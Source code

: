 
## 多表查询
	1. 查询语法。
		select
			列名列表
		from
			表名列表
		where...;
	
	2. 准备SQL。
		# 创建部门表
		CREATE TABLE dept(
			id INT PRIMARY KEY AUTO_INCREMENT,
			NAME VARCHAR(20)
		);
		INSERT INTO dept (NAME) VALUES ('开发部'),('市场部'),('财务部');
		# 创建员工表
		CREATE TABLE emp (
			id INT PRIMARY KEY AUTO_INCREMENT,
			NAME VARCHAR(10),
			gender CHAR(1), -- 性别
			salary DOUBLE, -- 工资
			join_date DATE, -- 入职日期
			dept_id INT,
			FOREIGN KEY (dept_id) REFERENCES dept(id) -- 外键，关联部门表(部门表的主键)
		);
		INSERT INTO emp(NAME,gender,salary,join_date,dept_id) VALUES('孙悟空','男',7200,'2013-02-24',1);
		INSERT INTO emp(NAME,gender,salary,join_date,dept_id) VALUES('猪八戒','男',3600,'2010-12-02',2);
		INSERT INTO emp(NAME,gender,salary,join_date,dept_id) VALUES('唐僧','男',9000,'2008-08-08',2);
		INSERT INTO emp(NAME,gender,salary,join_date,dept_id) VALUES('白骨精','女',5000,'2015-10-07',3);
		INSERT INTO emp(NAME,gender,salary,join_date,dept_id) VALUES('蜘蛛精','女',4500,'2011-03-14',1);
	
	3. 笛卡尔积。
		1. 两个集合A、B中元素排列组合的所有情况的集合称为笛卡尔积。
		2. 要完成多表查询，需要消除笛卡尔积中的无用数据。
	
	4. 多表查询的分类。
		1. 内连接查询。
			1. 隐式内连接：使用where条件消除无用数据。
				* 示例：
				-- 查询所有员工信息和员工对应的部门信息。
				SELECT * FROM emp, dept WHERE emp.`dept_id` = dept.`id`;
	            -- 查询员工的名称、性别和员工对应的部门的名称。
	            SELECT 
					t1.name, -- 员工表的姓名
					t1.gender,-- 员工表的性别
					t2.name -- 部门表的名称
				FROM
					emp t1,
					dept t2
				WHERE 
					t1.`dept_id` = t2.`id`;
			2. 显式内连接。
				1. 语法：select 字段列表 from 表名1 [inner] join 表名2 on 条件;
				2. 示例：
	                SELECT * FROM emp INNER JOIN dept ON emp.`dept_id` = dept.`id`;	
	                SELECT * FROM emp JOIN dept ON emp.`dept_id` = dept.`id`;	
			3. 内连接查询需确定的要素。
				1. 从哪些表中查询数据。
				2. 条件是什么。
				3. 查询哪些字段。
+ + +
Work item: Copy the lines above exactly, beginning at the line containing "SELECT * FROM emp, dept" and stopping at the last line.

Task response:
				SELECT * FROM emp, dept WHERE emp.`dept_id` = dept.`id`;
	            -- 查询员工的名称、性别和员工对应的部门的名称。
	            SELECT 
					t1.name, -- 员工表的姓名
					t1.gender,-- 员工表的性别
					t2.name -- 部门表的名称
				FROM
					emp t1,
					dept t2
				WHERE 
					t1.`dept_id` = t2.`id`;
			2. 显式内连接。
				1. 语法：select 字段列表 from 表名1 [inner] join 表名2 on 条件;
				2. 示例：
	                SELECT * FROM emp INNER JOIN dept ON emp.`dept_id` = dept.`id`;	
	                SELECT * FROM emp JOIN dept ON emp.`dept_id` = dept.`id`;	
			3. 内连接查询需确定的要素。
				1. 从哪些表中查询数据。
				2. 条件是什么。
				3. 查询哪些字段。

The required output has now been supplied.